Commentary

Getting played

The telltale heart-rate data/ADN-ProPublica

 

New analysis

The supposedly objective evidence an Anchorage Daily News-ProPublica story posits as proof that the late Alaska Lt. Gov. Byron Mallott traumatized the former director of law enforcement for the Fairbanks-based Tanana Chiefs Conference doesn’t appear to show what those news organizations claim it does.

They report a “spike” in the heart rate of former director Jody Potts shows she was deeply troubled when the married Democrat two years ago told her that, according to her story, “ever since I met you. I’ve been physically attracted to you, and I hope that’s reciprocated.”

A screenshot of the heart-rate data, however, displays not one but two points of elevation, and neither would constitute a spike for an athlete seriously training for Ironman triathlon as Potts was at the time.

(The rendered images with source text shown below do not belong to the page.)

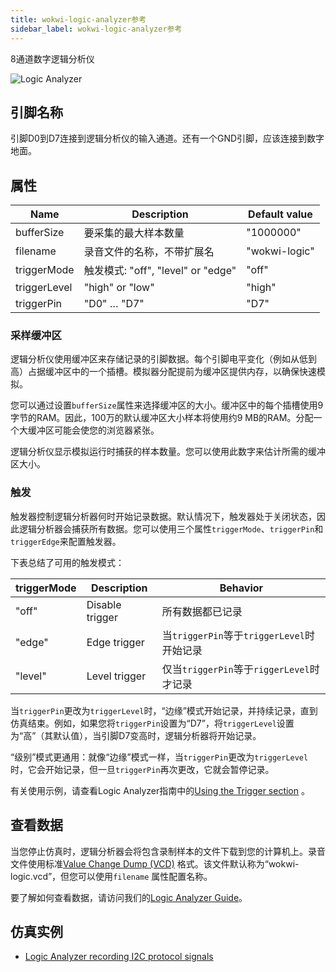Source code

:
 ```yaml
---
title: wokwi-logic-analyzer参考
sidebar_label: wokwi-logic-analyzer参考
---
```


8通道数字逻辑分析仪

![Logic Analyzer](wokwi-logic-analyzer.svg)

## 引脚名称

引脚D0到D7连接到逻辑分析仪的输入通道。还有一个GND引脚，应该连接到数字地面。

## 属性

| Name         | Description                        | Default value |
| ------------ | ---------------------------------- | ------------- |
| bufferSize   | 要采集的最大样本数量               | "1000000"     |
| filename     | 录音文件的名称，不带扩展名         | "wokwi-logic" |
| triggerMode  | 触发模式: "off", "level" or "edge" | "off"         |
| triggerLevel | "high" or "low"                    | "high"        |
| triggerPin   | "D0" … "D7"                        | "D7"          |

### 采样缓冲区

逻辑分析仪使用缓冲区来存储记录的引脚数据。每个引脚电平变化（例如从低到高）占据缓冲区中的一个插槽。模拟器分配提前为缓冲区提供内存，以确保快速模拟。

您可以通过设置`bufferSize`属性来选择缓冲区的大小。缓冲区中的每个插槽使用9字节的RAM。因此，100万的默认缓冲区大小样本将使用约9 MB的RAM。分配一个大缓冲区可能会使您的浏览器紧张。

逻辑分析仪显示模拟运行时捕获的样本数量。您可以使用此数字来估计所需的缓冲区大小。

### 触发

触发器控制逻辑分析器何时开始记录数据。默认情况下，触发器处于关闭状态，因此逻辑分析器会捕获所有数据。您可以使用三个属性`triggerMode`、`triggerPin`和`triggerEdge`来配置触发器。

下表总结了可用的触发模式：

| triggerMode | Description     | Behavior                                   |
| ----------- | --------------- | ------------------------------------------ |
| "off"       | Disable trigger | 所有数据都已记录                           |
| "edge"      | Edge trigger    | 当`triggerPin`等于`triggerLevel`时开始记录 |
| "level"     | Level trigger   | 仅当`triggerPin`等于`riggerLevel`时才记录  |

当`triggerPin`更改为`triggerLevel`时，“边缘”模式开始记录，并持续记录，直到仿真结束。例如，如果您将`triggerPin`设置为“D7”，将`triggerLevel`设置为“高”（其默认值），当引脚D7变高时，逻辑分析器将开始记录。

“级别”模式更通用：就像“边缘”模式一样，当`triggerPin`更改为`triggerLevel`时，它会开始记录，但一旦`triggerPin`再次更改，它就会暂停记录。

有关使用示例，请查看Logic Analyzer指南中的[Using the Trigger section](../guides/logic-analyzer#using-the-trigger) 。

## 查看数据

当您停止仿真时，逻辑分析器会将包含录制样本的文件下载到您的计算机上。录音文件使用标准[Value Change Dump (VCD)](https://en.wikipedia.org/wiki/Value_change_dump) 格式。该文件默认称为“wokwi-logic.vcd”，但您可以使用`filename` 属性配置名称。

要了解如何查看数据，请访问我们的[Logic Analyzer Guide](../guides/logic-analyzer#using-the-logic-analyzer)。

## 仿真实例

- [Logic Analyzer recording I2C protocol signals](https://wokwi.com/projects/325933824665977428)
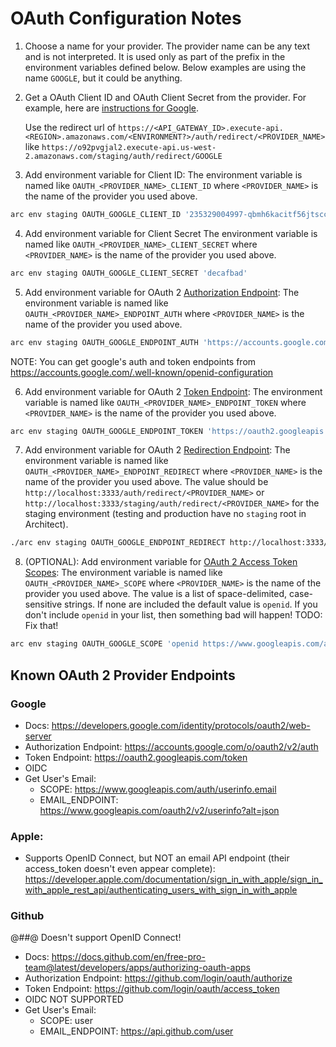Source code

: # OAuth Configuration Notes

1. Choose a name for your provider. The provider name can be any text and is not interpreted. It is used only as part of the prefix in the environment variables defined below. Below examples are using the name `GOOGLE`, but it could be anything.

2. Get a OAuth Client ID and OAuth Client Secret from the provider. For example, here are [instructions for Google](https://developers.google.com/identity/protocols/oauth2/openid-connect).

   Use the redirect url of `https://<API_GATEWAY_ID>.execute-api.<REGION>.amazonaws.com/<ENVIRONMENT?>/auth/redirect/<PROVIDER_NAME>` like `https://o92pvgjal2.execute-api.us-west-2.amazonaws.com/staging/auth/redirect/GOOGLE`

3. Add environment variable for Client ID:
   The environment variable is named like `OAUTH_<PROVIDER_NAME>_CLIENT_ID` where `<PROVIDER_NAME>` is the name of the provider you used above.

```sh
arc env staging OAUTH_GOOGLE_CLIENT_ID '235329004997-qbmh6kacitf56jtscckadmvd0qu9sqi6.apps.googleusercontent.com'
```

4. Add environment variable for Client Secret
   The environment variable is named like `OAUTH_<PROVIDER_NAME>_CLIENT_SECRET` where `<PROVIDER_NAME>` is the name of the provider you used above.

```sh
arc env staging OAUTH_GOOGLE_CLIENT_SECRET 'decafbad'
```

5. Add environment variable for OAuth 2 [Authorization Endpoint](https://tools.ietf.org/html/rfc6749#section-3.1):
   The environment variable is named like `OAUTH_<PROVIDER_NAME>_ENDPOINT_AUTH` where `<PROVIDER_NAME>` is the name of the provider you used above.

```sh
arc env staging OAUTH_GOOGLE_ENDPOINT_AUTH 'https://accounts.google.com/o/oauth2/v2/auth'
```

NOTE: You can get google's auth and token endpoints from https://accounts.google.com/.well-known/openid-configuration

6. Add environment variable for OAuth 2 [Token Endpoint](https://tools.ietf.org/html/rfc6749#section-3.2):
   The environment variable is named like `OAUTH_<PROVIDER_NAME>_ENDPOINT_TOKEN` where `<PROVIDER_NAME>` is the name of the provider you used above.

```sh
arc env staging OAUTH_GOOGLE_ENDPOINT_TOKEN 'https://oauth2.googleapis.com/token'
```

7. Add environment variable for OAuth 2 [Redirection Endpoint](https://tools.ietf.org/html/rfc6749#section-3.1.2):
   The environment variable is named like `OAUTH_<PROVIDER_NAME>_ENDPOINT_REDIRECT` where `<PROVIDER_NAME>` is the name of the provider you used above. The value should be `http://localhost:3333/auth/redirect/<PROVIDER_NAME>` or `http://localhost:3333/staging/auth/redirect/<PROVIDER_NAME>` for the staging environment (testing and production have no `staging` root in Architect).

```sh
./arc env staging OAUTH_GOOGLE_ENDPOINT_REDIRECT http://localhost:3333/auth/redirect/GOOGLE
```

8. (OPTIONAL): Add environment variable for [OAuth 2 Access Token Scopes](https://tools.ietf.org/html/rfc6749#section-3.3):
   The environment variable is named like `OAUTH_<PROVIDER_NAME>_SCOPE` where `<PROVIDER_NAME>` is the name of the provider you used above. The value is a list of space-delimited, case-sensitive strings.
   If none are included the default value is `openid`.
   If you don't include `openid` in your list, then something bad will happen! TODO: Fix that!

```sh
arc env staging OAUTH_GOOGLE_SCOPE 'openid https://www.googleapis.com/auth/userinfo.email'
```

## Known OAuth 2 Provider Endpoints

### Google

- Docs: https://developers.google.com/identity/protocols/oauth2/web-server
- Authorization Endpoint: https://accounts.google.com/o/oauth2/v2/auth
- Token Endpoint: https://oauth2.googleapis.com/token
- OIDC
- Get User's Email:
  - SCOPE: https://www.googleapis.com/auth/userinfo.email
  - EMAIL_ENDPOINT: https://www.googleapis.com/oauth2/v2/userinfo?alt=json

### Apple:

- Supports OpenID Connect, but NOT an email API endpoint (their access_token doesn't even appear complete): https://developer.apple.com/documentation/sign_in_with_apple/sign_in_with_apple_rest_api/authenticating_users_with_sign_in_with_apple

### Github

@#$%$#@ Doesn't support OpenID Connect!

- Docs: https://docs.github.com/en/free-pro-team@latest/developers/apps/authorizing-oauth-apps
- Authorization Endpoint: https://github.com/login/oauth/authorize
- Token Endpoint: https://github.com/login/oauth/access_token
- OIDC NOT SUPPORTED
- Get User's Email:
  - SCOPE: user
  - EMAIL_ENDPOINT: https://api.github.com/user

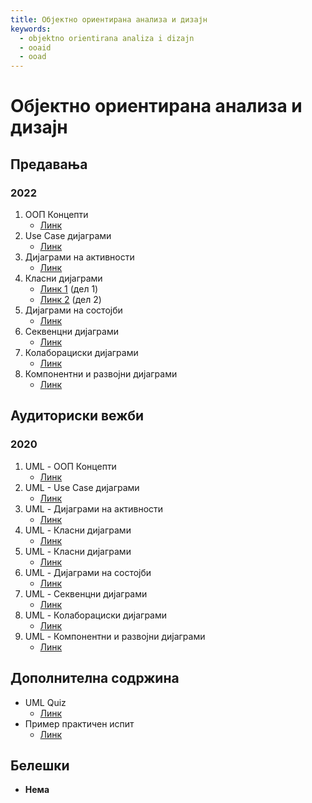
 ```yaml
---
title: Објектно ориентирана анализа и дизајн
keywords:
  - objektno orientirana analiza i dizajn
  - ooaid
  - ooad
---
```


# Објектно ориентирана анализа и дизајн

## Предавања

### 2022

1. ООП Концепти
   - [Линк](https://bbb-lb.finki.ukim.mk/playback/presentation/2.3/42d781633ed7d08647ae386645a4ff3f56330a7e-1645609273134)
2. Use Case дијаграми
   - [Линк](https://bbb-lb.finki.ukim.mk/playback/presentation/2.3/cde7df813205d1138a4790e9109de604d2238c2d-1646213740360)
3. Дијаграми на активности
   - [Линк](https://bbb-lb.finki.ukim.mk/playback/presentation/2.3/3cb77b32753161eaa0ef2b2fdfc80fe00fbf1ed5-1646816710652)
4. Класни дијаграми
   - [Линк 1](https://bbb-lb.finki.ukim.mk/playback/presentation/2.3/ee17fe5c8529f8bd060fc37f4128325173811985-1647270250880) (дел 1)
   - [Линк 2](https://bbb-lb.finki.ukim.mk/playback/presentation/2.3/a4ef063a2728c40d40649181ef9428bc0204a3b6-1648226078090) (дел 2)
5. Дијаграми на состојби
   - [Линк](https://bbb-lb.finki.ukim.mk/playback/presentation/2.3/cbb5b3bca92ca7cca5cc8bc7b1eab3bb9478985d-1649774152597)
6. Секвенцни дијаграми
   - [Линк](https://bbb-lb.finki.ukim.mk/playback/presentation/2.3/f99c2f97ec36c0997cddfbc0e0fe6cc4f9eb039c-1650375129142)
7. Колаборациски дијаграми
   - [Линк](https://bbb-lb.finki.ukim.mk/playback/presentation/2.3/75c6bd5bb8a6b6e3554fa2ad25276badd639d85a-1650980503320)
8. Компонентни и развојни дијаграми
   - [Линк](https://bbb-lb.finki.ukim.mk/playback/presentation/2.3/c2c70468baca6473959d53c5cf92a0e0e2ccb4c8-1651577032366)

## Аудиториски вежби

### 2020

1. UML - ООП Концепти
   - [Линк](https://bbb-lb.finki.ukim.mk/playback/presentation/2.3/d56574adffab575b0ac9776c1f01999b6531bfd4-1614346750462?meetingId=d56574adffab575b0ac9776c1f01999b6531bfd4-1614346750462)
2. UML - Use Case дијаграми
   - [Линк](https://youtu.be/0xB6HCcBUVM)
3. UML - Дијаграми на активности
   - [Линк](https://youtu.be/NtbVBz2NPdQ)
4. UML - Класни дијаграми
   - [Линк](https://youtu.be/QbNepi0QGUw)
5. UML - Класни дијаграми
   - [Линк](https://youtu.be/GKDOPsoBfoU)
6. UML - Дијаграми на состојби
   - [Линк](https://youtu.be/HYhyFG5KQdw)
7. UML - Секвенцни дијаграми
   - [Линк](https://www.youtube.com/watch?v=dst9xrFiDn8)
8. UML - Колаборациски дијаграми
   - [Линк](https://youtu.be/It8yxrHk0I0)
9. UML - Компонентни и развојни дијаграми
   - [Линк](https://youtu.be/eap-0dAc098)

## Дополнителна содржина

- UML Quiz
  - [Линк](http://elearning.uml.ac.at/)
- Пример практичен испит
  - [Линк](https://drive.google.com/file/d/1dZk3FT4aUKMbgnPgbtGzY5jhQJrItd63/view)

## Белешки

- **Нема**
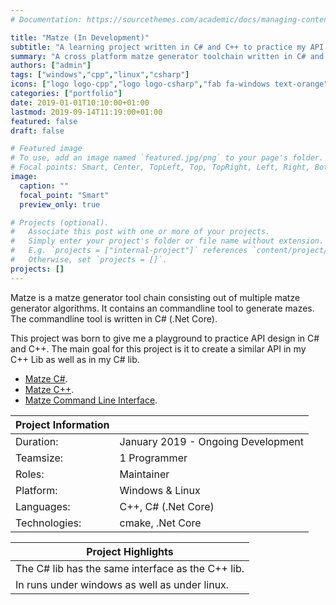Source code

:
 ```yaml
---
# Documentation: https://sourcethemes.com/academic/docs/managing-content/

title: "Matze (In Development)"
subtitle: "A learning project written in C# and C++ to practice my API design skills."
summary: "A cross platform matze generator toolchain written in C# and C++ to practice API design [more...](/project/matze/)"
authors: ["admin"]
tags: ["windows","cpp","linux","csharp"]
icons: ["logo logo-cpp","logo logo-csharp","fab fa-windows text-orange","fab fa-linux text-orange"]
categories: ["portfolio"]
date: 2019-01-01T10:10:00+01:00
lastmod: 2019-09-14T11:19:00+01:00
featured: false
draft: false

# Featured image
# To use, add an image named `featured.jpg/png` to your page's folder.
# Focal points: Smart, Center, TopLeft, Top, TopRight, Left, Right, BottomLeft, Bottom, BottomRight.
image:
  caption: ""
  focal_point: "Smart"
  preview_only: true

# Projects (optional).
#   Associate this post with one or more of your projects.
#   Simply enter your project's folder or file name without extension.
#   E.g. `projects = ["internal-project"]` references `content/project/deep-learning/index.md`.
#   Otherwise, set `projects = []`.
projects: []
---
```

Matze is a matze generator tool chain consisting out of multiple matze generator algorithms. It contains an commandline tool to generate mazes. The commandline tool is written in C# (.Net Core).

This project was born to give me a playground to practice API design in C# and C++. The main goal for this project is it to create a similar API in my C++ Lib as well as in my C# lib. 

- [Matze C#](https://github.com/simonrenger/matze-csharp).
- [Matze C++](https://github.com/simonrenger/matze-cpp).
- [Matze Command Line Interface](https://github.com/simonrenger/matze-csharp-cli).


| Project Information |                                                       |
| ------------------- | ----------------------------------------------------- |
| Duration:           | January 2019 - Ongoing Development                  |
| Teamsize:           | 1 Programmer                                         |
| Roles:              | Maintainer                           |
| Platform:           | Windows & Linux                                               |
| Languages:          | C++, C# (.Net Core)                                                    |
| Technologies:       | cmake, .Net Core          |

| Project Highlights                                           |
| ------------------------------------------------------------ |
| The C# lib has the same interface as the C++ lib. |
| In runs under windows as well as under linux. |


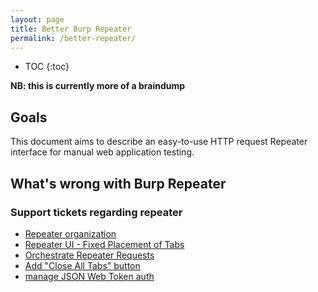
 ```yaml
---
layout: page
title: Better Burp Repeater
permalink: /better-repeater/
---
```


* TOC
{:toc}

__NB: this is currently more of a braindump__

## Goals ##

This document aims to describe an easy-to-use HTTP request Repeater interface for manual web application testing.

## What's wrong with Burp Repeater ##

### Support tickets regarding repeater ###

 * [Repeater organization](https://support.portswigger.net/customer/portal/questions/16767283-repeater-organization)
 * [Repeater UI - Fixed Placement of Tabs](https://support.portswigger.net/customer/portal/questions/11886952-repeater-ui-fixed-placement-of-tabs)
 * [Orchestrate Repeater Requests](https://support.portswigger.net/customer/portal/questions/16272678-orchestrate-repeater-requests)
 * [Add "Close All Tabs" button](https://support.portswigger.net/customer/portal/questions/12936757-add-close-all-tabs-button-to-the-repeaster)
 * [manage JSON Web Token auth](https://support.portswigger.net/customer/portal/questions/12941042-how-do-i-manage-json-web-token-auth-in-burp-)
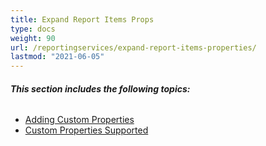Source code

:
 ```yaml
---
title: Expand Report Items Props
type: docs
weight: 90
url: /reportingservices/expand-report-items-properties/
lastmod: "2021-06-05"
---
```


###### **This section includes the following topics:**
- [Adding Custom Properties](/pdf/reportingservices/adding-custom-properties/)
- [Custom Properties Supported](/pdf/reportingservices/custom-properties-supported/)

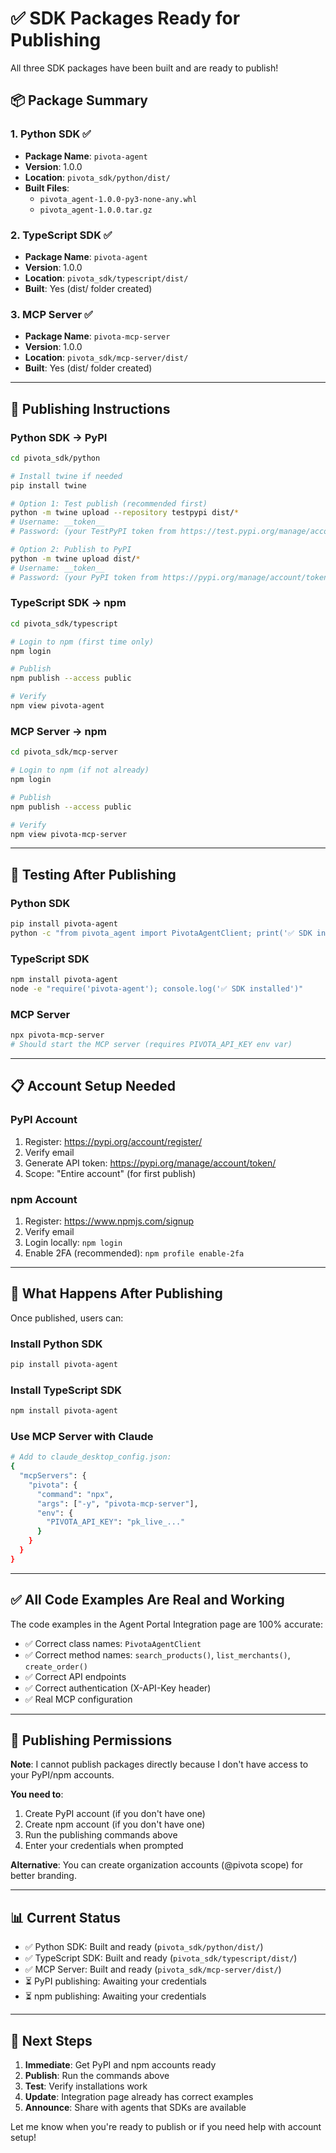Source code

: # ✅ SDK Packages Ready for Publishing

All three SDK packages have been built and are ready to publish!

## 📦 Package Summary

### 1. Python SDK ✅
- **Package Name**: `pivota-agent`
- **Version**: 1.0.0
- **Location**: `pivota_sdk/python/dist/`
- **Built Files**:
  - `pivota_agent-1.0.0-py3-none-any.whl`
  - `pivota_agent-1.0.0.tar.gz`

### 2. TypeScript SDK ✅
- **Package Name**: `pivota-agent`
- **Version**: 1.0.0
- **Location**: `pivota_sdk/typescript/dist/`
- **Built**: Yes (dist/ folder created)

### 3. MCP Server ✅
- **Package Name**: `pivota-mcp-server`
- **Version**: 1.0.0
- **Location**: `pivota_sdk/mcp-server/dist/`
- **Built**: Yes (dist/ folder created)

---

## 🚀 Publishing Instructions

### Python SDK → PyPI

```bash
cd pivota_sdk/python

# Install twine if needed
pip install twine

# Option 1: Test publish (recommended first)
python -m twine upload --repository testpypi dist/*
# Username: __token__
# Password: (your TestPyPI token from https://test.pypi.org/manage/account/token/)

# Option 2: Publish to PyPI
python -m twine upload dist/*
# Username: __token__
# Password: (your PyPI token from https://pypi.org/manage/account/token/)
```

### TypeScript SDK → npm

```bash
cd pivota_sdk/typescript

# Login to npm (first time only)
npm login

# Publish
npm publish --access public

# Verify
npm view pivota-agent
```

### MCP Server → npm

```bash
cd pivota_sdk/mcp-server

# Login to npm (if not already)
npm login

# Publish
npm publish --access public

# Verify
npm view pivota-mcp-server
```

---

## 🧪 Testing After Publishing

### Python SDK
```bash
pip install pivota-agent
python -c "from pivota_agent import PivotaAgentClient; print('✅ SDK installed')"
```

### TypeScript SDK
```bash
npm install pivota-agent
node -e "require('pivota-agent'); console.log('✅ SDK installed')"
```

### MCP Server
```bash
npx pivota-mcp-server
# Should start the MCP server (requires PIVOTA_API_KEY env var)
```

---

## 📋 Account Setup Needed

### PyPI Account
1. Register: https://pypi.org/account/register/
2. Verify email
3. Generate API token: https://pypi.org/manage/account/token/
4. Scope: "Entire account" (for first publish)

### npm Account
1. Register: https://www.npmjs.com/signup
2. Verify email
3. Login locally: `npm login`
4. Enable 2FA (recommended): `npm profile enable-2fa`

---

## 🎯 What Happens After Publishing

Once published, users can:

### Install Python SDK
```bash
pip install pivota-agent
```

### Install TypeScript SDK
```bash
npm install pivota-agent
```

### Use MCP Server with Claude
```bash
# Add to claude_desktop_config.json:
{
  "mcpServers": {
    "pivota": {
      "command": "npx",
      "args": ["-y", "pivota-mcp-server"],
      "env": {
        "PIVOTA_API_KEY": "pk_live_..."
      }
    }
  }
}
```

---

## ✅ All Code Examples Are Real and Working

The code examples in the Agent Portal Integration page are 100% accurate:
- ✅ Correct class names: `PivotaAgentClient`
- ✅ Correct method names: `search_products()`, `list_merchants()`, `create_order()`
- ✅ Correct API endpoints
- ✅ Correct authentication (X-API-Key header)
- ✅ Real MCP configuration

---

## 🔐 Publishing Permissions

**Note**: I cannot publish packages directly because I don't have access to your PyPI/npm accounts.

**You need to**:
1. Create PyPI account (if you don't have one)
2. Create npm account (if you don't have one)
3. Run the publishing commands above
4. Enter your credentials when prompted

**Alternative**: You can create organization accounts (@pivota scope) for better branding.

---

## 📊 Current Status

- ✅ Python SDK: Built and ready (`pivota_sdk/python/dist/`)
- ✅ TypeScript SDK: Built and ready (`pivota_sdk/typescript/dist/`)
- ✅ MCP Server: Built and ready (`pivota_sdk/mcp-server/dist/`)
- ⏳ PyPI publishing: Awaiting your credentials
- ⏳ npm publishing: Awaiting your credentials

---

## 🎉 Next Steps

1. **Immediate**: Get PyPI and npm accounts ready
2. **Publish**: Run the commands above
3. **Test**: Verify installations work
4. **Update**: Integration page already has correct examples
5. **Announce**: Share with agents that SDKs are available

Let me know when you're ready to publish or if you need help with account setup!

The 115 beats per minute maximum shown on the screenshot of Potts’ monitor would correspond to a Zone 1 training level on the five-zone system for heart-monitor training.

Polar, a major manufacturer of heart-rate watches and heart monitors, describes the “intensity” of Zone 1 as  “very light.” It corresponds to a walk and is what serious athletes would consider “recovery training” after real, heart-stressing workouts.

Most noticeable, however, is there are two – not one – of these elevations in Potts’ heart-rate data. The thumb-size screengrab used by ADN/ProPublica makes it difficult to determine when exactly they occur, but the first clearly comes before 4 p.m., when Potts heads for a meeting with Mallott in an upscale Anchorage hotel, and the second comes near 5 p.m., possibly when she leaves the hotel.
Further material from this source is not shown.